Problem Solving

Aman verma wrote: Moreover Harsha don't have to worry about my brain as their is neither any resistance nor any stress, he better be bothering about his own highly appreciated mathematical brain.

is this a sentence correction test for us? If yes, there is another forum for it!

"Harsha" is singular, and will require doesn't .

their is neither any resistance nor any stress

Their is used to show possession. You should use There instead.

Now I'm 100% confident that it was not a typo.

Regarding the 'reminder ' part of the question it was only a typing error.

there are a looooooot more... but, as the source is not reputable, my efforts would be futile in its correction. Plus this is a Math forum.

Mods, I apologize for this argument, and will stop now. But when the object is requesting it, the subject has to do its verb.

I think moderators should take care of this. And having talked about grammatical errors we are not here to show our grammatical skills and typing errors could always occur.Now harsha can rest assure when he will recieve an abuse it will be free from any grammatical error or typing error.And he will receive the abuse free from grammatical error in this forum itself ,no need to go anywhere else .When the subject is so keen the object will do its final verb.
Ha ha ha

Aman verma wrote:I think moderators should take care of this. And having talked about grammatical errors we are not here to show our grammatical skills and typing errors could always occur. When the subject is so keen the object will do its final verb.
Ha ha ha

I will just say that you did not adhere to the rules set by the moderator:

https://www.beatthegmat.com/post72205.html#72205

Look who's talking ! Let the Moderators be the better judge.
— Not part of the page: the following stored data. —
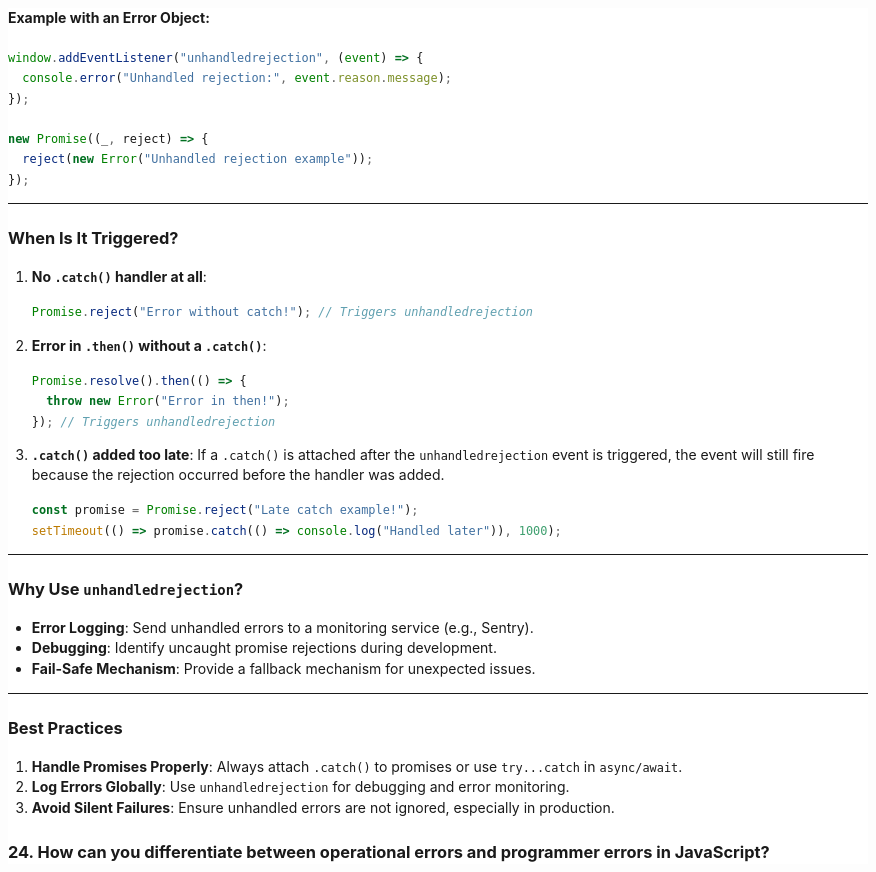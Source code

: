 
#### **Example with an Error Object**:

```javascript
window.addEventListener("unhandledrejection", (event) => {
  console.error("Unhandled rejection:", event.reason.message);
});

new Promise((_, reject) => {
  reject(new Error("Unhandled rejection example"));
});
```

---

### **When Is It Triggered?**

1. **No `.catch()` handler at all**:

   ```javascript
   Promise.reject("Error without catch!"); // Triggers unhandledrejection
   ```

2. **Error in `.then()` without a `.catch()`**:

   ```javascript
   Promise.resolve().then(() => {
     throw new Error("Error in then!");
   }); // Triggers unhandledrejection
   ```

3. **`.catch()` added too late**:
   If a `.catch()` is attached after the `unhandledrejection` event is triggered, the event will still fire because the rejection occurred before the handler was added.
   ```javascript
   const promise = Promise.reject("Late catch example!");
   setTimeout(() => promise.catch(() => console.log("Handled later")), 1000);
   ```

---

### **Why Use `unhandledrejection`?**

- **Error Logging**: Send unhandled errors to a monitoring service (e.g., Sentry).
- **Debugging**: Identify uncaught promise rejections during development.
- **Fail-Safe Mechanism**: Provide a fallback mechanism for unexpected issues.

---

### **Best Practices**

1. **Handle Promises Properly**: Always attach `.catch()` to promises or use `try...catch` in `async/await`.
2. **Log Errors Globally**: Use `unhandledrejection` for debugging and error monitoring.
3. **Avoid Silent Failures**: Ensure unhandled errors are not ignored, especially in production.

### 24. **How can you differentiate between operational errors and programmer errors in JavaScript?**
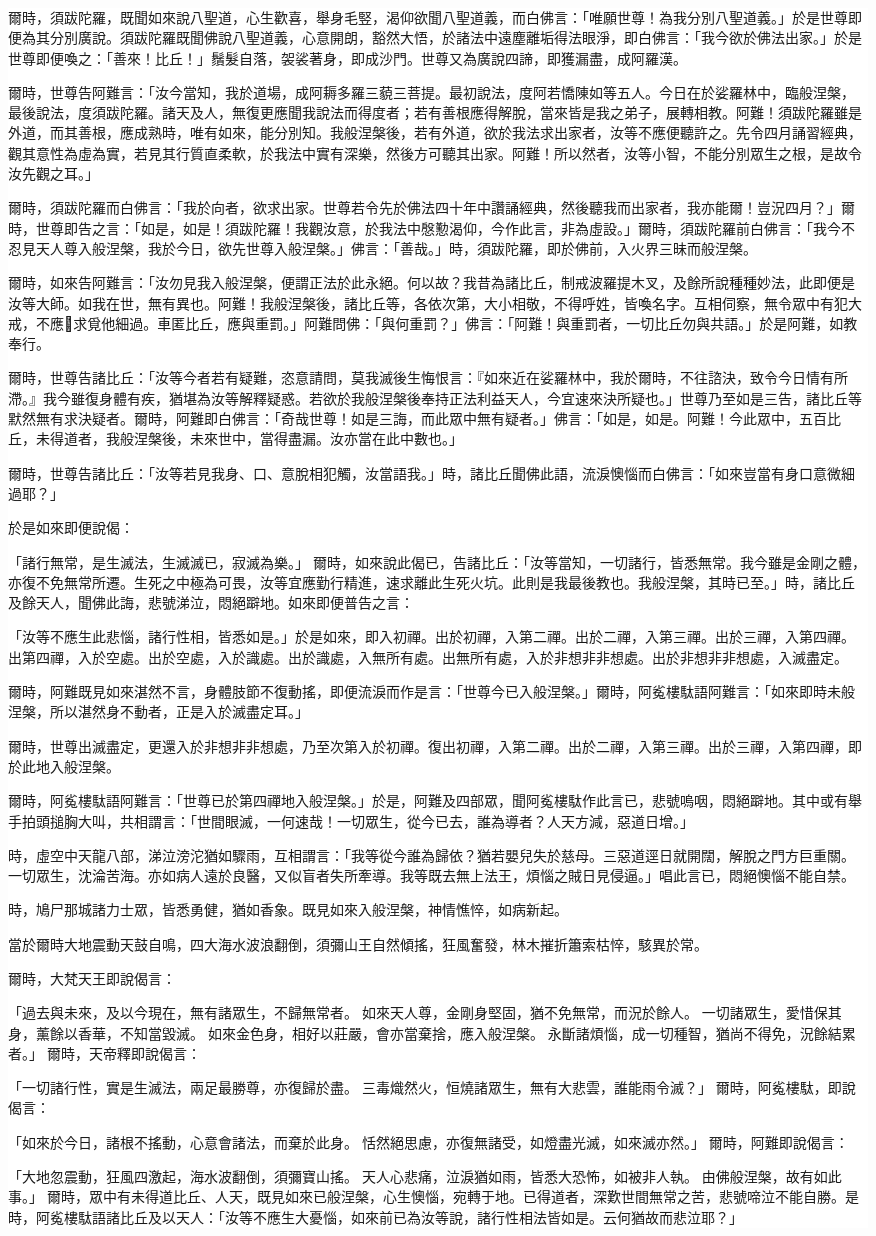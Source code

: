 爾時，須跋陀羅，既聞如來說八聖道，心生歡喜，舉身毛竪，渴仰欲聞八聖道義，而白佛言：「唯願世尊！為我分別八聖道義。」於是世尊即便為其分別廣說。須跋陀羅既聞佛說八聖道義，心意開朗，豁然大悟，於諸法中遠塵離垢得法眼淨，即白佛言：「我今欲於佛法出家。」於是世尊即便喚之：「善來！比丘！」鬚髮自落，袈裟著身，即成沙門。世尊又為廣說四諦，即獲漏盡，成阿羅漢。

爾時，世尊告阿難言：「汝今當知，我於道場，成阿耨多羅三藐三菩提。最初說法，度阿若憍陳如等五人。今日在於娑羅林中，臨般涅槃，最後說法，度須跋陀羅。諸天及人，無復更應聞我說法而得度者；若有善根應得解脫，當來皆是我之弟子，展轉相教。阿難！須跋陀羅雖是外道，而其善根，應成熟時，唯有如來，能分別知。我般涅槃後，若有外道，欲於我法求出家者，汝等不應便聽許之。先令四月誦習經典，觀其意性為虛為實，若見其行質直柔軟，於我法中實有深樂，然後方可聽其出家。阿難！所以然者，汝等小智，不能分別眾生之根，是故令汝先觀之耳。」

爾時，須跋陀羅而白佛言：「我於向者，欲求出家。世尊若令先於佛法四十年中讚誦經典，然後聽我而出家者，我亦能爾！豈況四月？」爾時，世尊即告之言：「如是，如是！須跋陀羅！我觀汝意，於我法中慇懃渴仰，今作此言，非為虛設。」爾時，須跋陀羅前白佛言：「我今不忍見天人尊入般涅槃，我於今日，欲先世尊入般涅槃。」佛言：「善哉。」時，須跋陀羅，即於佛前，入火界三昧而般涅槃。

爾時，如來告阿難言：「汝勿見我入般涅槃，便謂正法於此永絕。何以故？我昔為諸比丘，制戒波羅提木叉，及餘所說種種妙法，此即便是汝等大師。如我在世，無有異也。阿難！我般涅槃後，諸比丘等，各依次第，大小相敬，不得呼姓，皆喚名字。互相伺察，無令眾中有犯大戒，不應𨶳求覓他細過。車匿比丘，應與重罰。」阿難問佛：「與何重罰？」佛言：「阿難！與重罰者，一切比丘勿與共語。」於是阿難，如教奉行。

爾時，世尊告諸比丘：「汝等今者若有疑難，恣意請問，莫我滅後生悔恨言：『如來近在娑羅林中，我於爾時，不往諮決，致令今日情有所滯。』我今雖復身體有疾，猶堪為汝等解釋疑惑。若欲於我般涅槃後奉持正法利益天人，今宜速來決所疑也。」世尊乃至如是三告，諸比丘等默然無有求決疑者。爾時，阿難即白佛言：「奇哉世尊！如是三誨，而此眾中無有疑者。」佛言：「如是，如是。阿難！今此眾中，五百比丘，未得道者，我般涅槃後，未來世中，當得盡漏。汝亦當在此中數也。」

爾時，世尊告諸比丘：「汝等若見我身、口、意脫相犯觸，汝當語我。」時，諸比丘聞佛此語，流淚懊惱而白佛言：「如來豈當有身口意微細過耶？」

於是如來即便說偈：

   「諸行無常，是生滅法，生滅滅已，寂滅為樂。」
爾時，如來說此偈已，告諸比丘：「汝等當知，一切諸行，皆悉無常。我今雖是金剛之體，亦復不免無常所遷。生死之中極為可畏，汝等宜應勤行精進，速求離此生死火坑。此則是我最後教也。我般涅槃，其時已至。」時，諸比丘及餘天人，聞佛此誨，悲號涕泣，悶絕躃地。如來即便普告之言：

「汝等不應生此悲惱，諸行性相，皆悉如是。」於是如來，即入初禪。出於初禪，入第二禪。出於二禪，入第三禪。出於三禪，入第四禪。出第四禪，入於空處。出於空處，入於識處。出於識處，入無所有處。出無所有處，入於非想非非想處。出於非想非非想處，入滅盡定。

爾時，阿難既見如來湛然不言，身體肢節不復動搖，即便流淚而作是言：「世尊今已入般涅槃。」爾時，阿㝹樓駄語阿難言：「如來即時未般涅槃，所以湛然身不動者，正是入於滅盡定耳。」

爾時，世尊出滅盡定，更還入於非想非非想處，乃至次第入於初禪。復出初禪，入第二禪。出於二禪，入第三禪。出於三禪，入第四禪，即於此地入般涅槃。

爾時，阿㝹樓駄語阿難言：「世尊已於第四禪地入般涅槃。」於是，阿難及四部眾，聞阿㝹樓駄作此言已，悲號嗚咽，悶絕躃地。其中或有舉手拍頭搥胸大叫，共相謂言：「世間眼滅，一何速哉！一切眾生，從今已去，誰為導者？人天方減，惡道日增。」

時，虛空中天龍八部，涕泣滂沱猶如驟雨，互相謂言：「我等從今誰為歸依？猶若嬰兒失於慈母。三惡道逕日就開闊，解脫之門方巨重關。一切眾生，沈淪苦海。亦如病人遠於良醫，又似盲者失所牽導。我等既去無上法王，煩惱之賊日見侵逼。」唱此言已，悶絕懊惱不能自禁。

時，鳩尸那城諸力士眾，皆悉勇健，猶如香象。既見如來入般涅槃，神情憔悴，如病新起。

當於爾時大地震動天鼓自鳴，四大海水波浪翻倒，須彌山王自然傾搖，狂風奮發，林木摧折簫索枯悴，駭異於常。

爾時，大梵天王即說偈言：

   「過去與未來，及以今現在，無有諸眾生，不歸無常者。
   如來天人尊，金剛身堅固，猶不免無常，而況於餘人。
   一切諸眾生，愛惜保其身，薰餘以香華，不知當毀滅。
   如來金色身，相好以莊嚴，會亦當棄捨，應入般涅槃。
   永斷諸煩惱，成一切種智，猶尚不得免，況餘結累者。」
爾時，天帝釋即說偈言：

   「一切諸行性，實是生滅法，兩足最勝尊，亦復歸於盡。
   三毒熾然火，恒燒諸眾生，無有大悲雲，誰能雨令滅？」
爾時，阿㝹樓駄，即說偈言：

   「如來於今日，諸根不搖動，心意會諸法，而棄於此身。
   恬然絕思慮，亦復無諸受，如燈盡光滅，如來滅亦然。」
爾時，阿難即說偈言：

   「大地忽震動，狂風四激起，海水波翻倒，須彌寶山搖。
   天人心悲痛，泣淚猶如雨，皆悉大恐怖，如被非人執。
   由佛般涅槃，故有如此事。」
爾時，眾中有未得道比丘、人天，既見如來已般涅槃，心生懊惱，宛轉于地。已得道者，深歎世間無常之苦，悲號啼泣不能自勝。是時，阿㝹樓駄語諸比丘及以天人：「汝等不應生大憂惱，如來前已為汝等說，諸行性相法皆如是。云何猶故而悲泣耶？」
Here in the problem we find when the no. is divided by n it leaves remainder (n-1).
so we can write number of the form kn+(n-1) = (k+1)n-1which when divisible by n gives a remainder of (n-1). where k=1,2,3....
let m=k+1, so the required no. is of the form mn-1 where m=2,3,4........

now if we compare the given options
(i) is n! which is not of the form mn-1
(ii) is n!-1 which seems of the form mn-1
so we write n!-1 = n(n-1)!-1,
so for n!-1 to be the solution {(n-1)!=m}>or =2, which is true only for values n>3 , it is not applicable for n=1,2.
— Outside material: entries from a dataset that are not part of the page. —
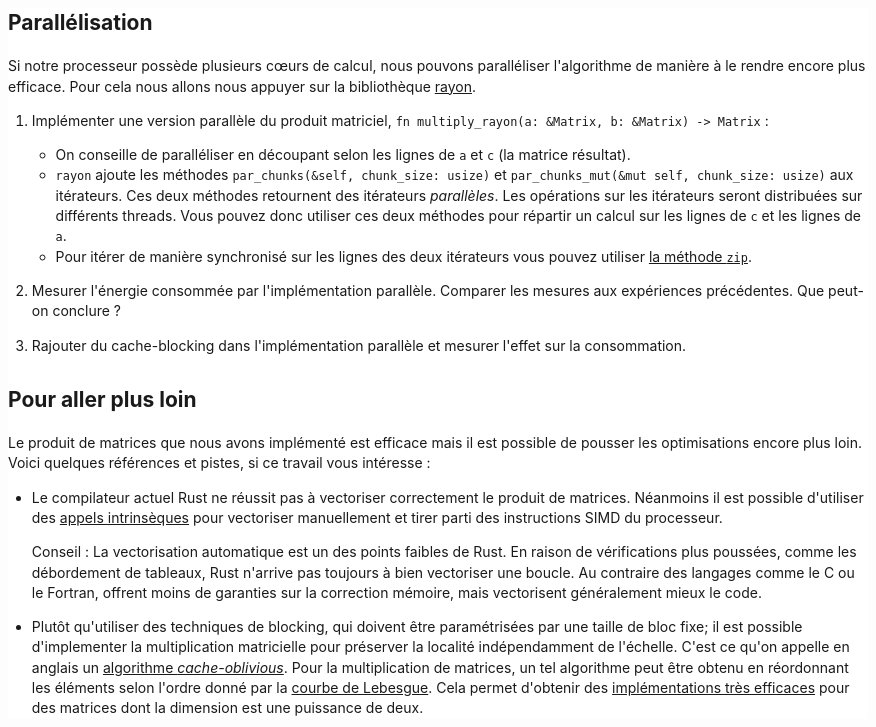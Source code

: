 ## Parallélisation

Si notre processeur possède plusieurs cœurs de calcul, nous pouvons paralléliser
l'algorithme de manière à le rendre encore plus efficace.
Pour cela nous allons nous appuyer sur la bibliothèque [rayon](https://docs.rs/rayon/1.5.1/rayon/).

1. Implémenter une version parallèle du produit matriciel,
   `fn multiply_rayon(a: &Matrix, b: &Matrix) -> Matrix` :
   - On conseille de paralléliser en découpant selon les lignes de `a` et `c`
   (la matrice résultat).
   - `rayon` ajoute les méthodes `par_chunks(&self, chunk_size: usize)` et
   `par_chunks_mut(&mut self, chunk_size: usize)` aux itérateurs. Ces deux
   méthodes retournent des itérateurs *parallèles*. Les opérations sur les
   itérateurs seront distribuées sur différents threads. Vous pouvez donc
   utiliser ces deux méthodes pour répartir un calcul sur les lignes de `c`
   et les lignes de `a`.
   - Pour itérer de manière synchronisé sur les lignes des deux itérateurs
   vous pouvez utiliser [la méthode `zip`](https://doc.rust-lang.org/std/iter/trait.Iterator.html#method.zip).

2. Mesurer l'énergie consommée par l'implémentation parallèle. Comparer les
   mesures aux expériences précédentes. Que peut-on conclure ?

3. Rajouter du cache-blocking dans l'implémentation parallèle et
   mesurer l'effet sur la consommation.

## Pour aller plus loin

Le produit de matrices que nous avons implémenté est efficace mais il est
possible de pousser les optimisations encore plus loin. Voici quelques
références et pistes, si ce travail vous intéresse :
- Le compilateur actuel Rust ne réussit pas à vectoriser correctement le
  produit de matrices. Néanmoins il est possible d'utiliser des
  [appels intrinsèques](https://doc.rust-lang.org/beta/core/arch/) pour
  vectoriser manuellement et tirer parti des instructions SIMD du processeur.

  Conseil : La vectorisation automatique est un des points faibles de Rust. En
  raison de vérifications plus poussées, comme les débordement de tableaux, Rust
  n'arrive pas toujours à bien vectoriser une boucle. Au contraire des langages
  comme le C ou le Fortran, offrent moins de garanties sur la correction mémoire,
  mais vectorisent généralement mieux le code.

- Plutôt qu'utiliser des techniques de blocking, qui doivent être paramétrisées
  par une taille de bloc fixe; il est possible d'implementer la multiplication
  matricielle pour préserver la localité indépendamment de l'échelle.
  C'est ce qu'on appelle en anglais un [algorithme *cache-oblivious*](https://dspace.mit.edu/bitstream/handle/1721.1/80568/43558192-MIT.pdf).
  Pour la multiplication de matrices, un tel algorithme peut être obtenu
  en réordonnant les éléments selon l'ordre donné par la [courbe de Lebesgue](https://fr.wikipedia.org/wiki/Courbe_de_Lebesgue).
  Cela permet d'obtenir des [implémentations très efficaces](https://github.com/rayon-rs/rayon/blob/master/rayon-demo/src/matmul/mod.rs)
  pour des matrices dont la dimension est une puissance de deux.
(iii) LCM of (1,2,3,....n)-1 = (1.2.3.4......n)/(no. which is common further) - 1, but it is also not applicable for n=1,2 as above..its similar.
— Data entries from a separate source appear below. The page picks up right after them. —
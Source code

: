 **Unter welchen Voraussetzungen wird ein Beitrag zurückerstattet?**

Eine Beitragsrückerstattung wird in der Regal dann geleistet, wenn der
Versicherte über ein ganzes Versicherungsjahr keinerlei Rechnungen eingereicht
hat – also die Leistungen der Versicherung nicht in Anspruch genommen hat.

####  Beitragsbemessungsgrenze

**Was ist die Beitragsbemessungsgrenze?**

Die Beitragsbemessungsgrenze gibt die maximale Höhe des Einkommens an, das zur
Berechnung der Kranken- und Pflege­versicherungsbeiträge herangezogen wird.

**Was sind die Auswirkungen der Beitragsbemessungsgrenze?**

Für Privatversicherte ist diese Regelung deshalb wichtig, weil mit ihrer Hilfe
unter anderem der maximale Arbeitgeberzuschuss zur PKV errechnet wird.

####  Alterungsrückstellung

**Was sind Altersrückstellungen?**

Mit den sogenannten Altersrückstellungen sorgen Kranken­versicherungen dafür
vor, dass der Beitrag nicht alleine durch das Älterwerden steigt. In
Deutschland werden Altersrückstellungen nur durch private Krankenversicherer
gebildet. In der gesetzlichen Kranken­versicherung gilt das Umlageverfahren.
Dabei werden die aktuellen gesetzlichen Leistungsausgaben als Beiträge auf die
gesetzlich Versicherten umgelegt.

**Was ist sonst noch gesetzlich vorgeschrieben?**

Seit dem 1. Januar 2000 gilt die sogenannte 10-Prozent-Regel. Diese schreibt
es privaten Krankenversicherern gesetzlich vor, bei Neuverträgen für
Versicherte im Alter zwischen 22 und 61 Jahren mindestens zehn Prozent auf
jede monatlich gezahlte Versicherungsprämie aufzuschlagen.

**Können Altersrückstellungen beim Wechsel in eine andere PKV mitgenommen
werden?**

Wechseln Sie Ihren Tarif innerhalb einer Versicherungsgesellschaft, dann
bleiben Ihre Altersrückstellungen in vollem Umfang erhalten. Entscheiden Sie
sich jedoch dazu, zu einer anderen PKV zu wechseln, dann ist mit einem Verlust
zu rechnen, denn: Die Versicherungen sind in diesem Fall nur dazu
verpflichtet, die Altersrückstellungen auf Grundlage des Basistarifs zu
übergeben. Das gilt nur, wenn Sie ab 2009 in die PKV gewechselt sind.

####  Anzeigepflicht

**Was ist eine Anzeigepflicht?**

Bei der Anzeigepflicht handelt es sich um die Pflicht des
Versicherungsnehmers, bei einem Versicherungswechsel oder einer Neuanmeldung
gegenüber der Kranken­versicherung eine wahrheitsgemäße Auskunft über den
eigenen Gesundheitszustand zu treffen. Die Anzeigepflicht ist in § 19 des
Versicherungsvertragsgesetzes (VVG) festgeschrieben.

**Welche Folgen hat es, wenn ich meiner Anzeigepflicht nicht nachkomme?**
so overall we can say the solution can be determined and it is mn-1 where m= integers>1.
but none of the given ans. is the solution.

Hope I have solved the problem ..

Here the answer is B

If x (for example 15) is divisible by a (for example 3), then when (x-1) (14 in our example) is divided by a the remainder is (a-1) (it is right, 2).

In the problem above, when possible number is divided by any of the 1,2,...,n sequence the remainder is 1 less that the divisor itself (when divided by 1 remainder is 0, by 2 - remainder is 1, etc)

We know that n! is divisible by any number in the sequence of 1,2,...,n. So, if (n!-1) is divided by any number between 1 and n the remainder is 1 less than that number. (ii) can be the number we need.

The same is applicable to (iii), because LCM (1,2,...,n) is divisible by any number between 1 and n. So, (iii) can be the number we need.

n! cannot be the number we need, because when we divide it by the numbers between 1 and n the remainder is always 0.

The correct answer is B.

If you have internalized the concept and logic of factorials, LCM, then you can solve this problem orally!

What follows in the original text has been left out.